Advertisement
YOU ARE HERE: LAT HomeCollectionsNews

Could Wendy Greuel's love affair with labor backfire in Valley?

The controller's strong union support in the mayor's race might turn off the conservative voters she courted when she was on the council.

March 19, 2013|Steve Lopez
  • Columnist Steve Lopez wonders what San Fernando Valley voters think of all the union support garnered by mayoral candidate Wendy Greuel, shown.
Columnist Steve Lopez wonders what San Fernando Valley voters think of… (Al Seib / Los Angeles Times )

The long-running love-in between Wendy Greuel and public employee unions continued Tuesday, with the mayoral candidate from the San Fernando Valley bagging an endorsement from the powerful Los Angeles County Federation of Labor.

Which raises a question:

Is Greuel's labor embrace going to backfire with Valley conservatives, whose votes she might need in order to beat Eric Garcetti in the May 21 runoff?

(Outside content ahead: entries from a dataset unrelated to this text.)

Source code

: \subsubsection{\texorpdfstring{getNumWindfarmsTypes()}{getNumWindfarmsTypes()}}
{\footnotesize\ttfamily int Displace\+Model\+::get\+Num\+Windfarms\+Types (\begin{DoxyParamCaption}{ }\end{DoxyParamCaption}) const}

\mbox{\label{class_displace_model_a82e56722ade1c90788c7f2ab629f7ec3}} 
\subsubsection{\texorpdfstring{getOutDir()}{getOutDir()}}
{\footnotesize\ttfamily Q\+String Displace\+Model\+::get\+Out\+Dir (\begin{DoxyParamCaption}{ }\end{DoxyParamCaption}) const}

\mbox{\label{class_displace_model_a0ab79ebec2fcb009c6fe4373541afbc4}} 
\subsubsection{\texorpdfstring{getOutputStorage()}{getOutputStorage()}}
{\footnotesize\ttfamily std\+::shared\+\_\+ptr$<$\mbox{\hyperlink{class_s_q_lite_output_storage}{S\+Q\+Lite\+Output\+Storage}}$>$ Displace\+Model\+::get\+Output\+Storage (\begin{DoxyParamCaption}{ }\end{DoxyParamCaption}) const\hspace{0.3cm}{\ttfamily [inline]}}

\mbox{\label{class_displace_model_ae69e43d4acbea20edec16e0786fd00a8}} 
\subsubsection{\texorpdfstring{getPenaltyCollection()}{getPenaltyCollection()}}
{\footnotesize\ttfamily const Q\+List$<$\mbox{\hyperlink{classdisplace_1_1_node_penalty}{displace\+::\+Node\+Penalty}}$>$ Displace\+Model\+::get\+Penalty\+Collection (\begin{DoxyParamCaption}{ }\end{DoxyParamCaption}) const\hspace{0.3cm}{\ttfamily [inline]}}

FULL COVERAGE: L.A.'s race for mayor

"I think you're going to find that a majority of conservatives will not vote in that race," said Gary Aminoff of the San Fernando Valley Conservatives Meetup Group, an offshoot of the Valley GOP club.

Let's face it. This election is a nightmare for a true conservative in Los Angeles. Kevin James, the lawyer and radio show host who wanted to wring the necks of labor bosses, came in third in the March 5 primary.

So that leaves us with Eric Garcetti, who conservatives consider pinker than the new benches in Grand Park, and Greuel, who's starting to sound like the reincarnation of Woody Guthrie and has compared Garcetti to Scott Walker, the Republican Wisconsin governor who tried to crush labor in his state.

L.A. ELECTIONS 2013: Sign up for our email newsletter

"Which one is worse than the other?" asked Peggy Christensen, a Granada Hills resident and member of the conservative meet-up group. "I hate to give either one of them my vote."

Like Aminoff, Christensen voted for James in the primary. She didn't promise she'd vote for either of the runoff candidates, but said she'd begin taking a closer look at Greuel and Garcetti to see "if there's a discernible difference."

There is, as a matter of fact.

Greuel this week told my colleague David Zahniser that if elected, she'd go back to the bargaining table on a pension reform deal agreed to last fall by Garcetti, the City Council and mayor and expected to save the city $4 billion over the next 30 years.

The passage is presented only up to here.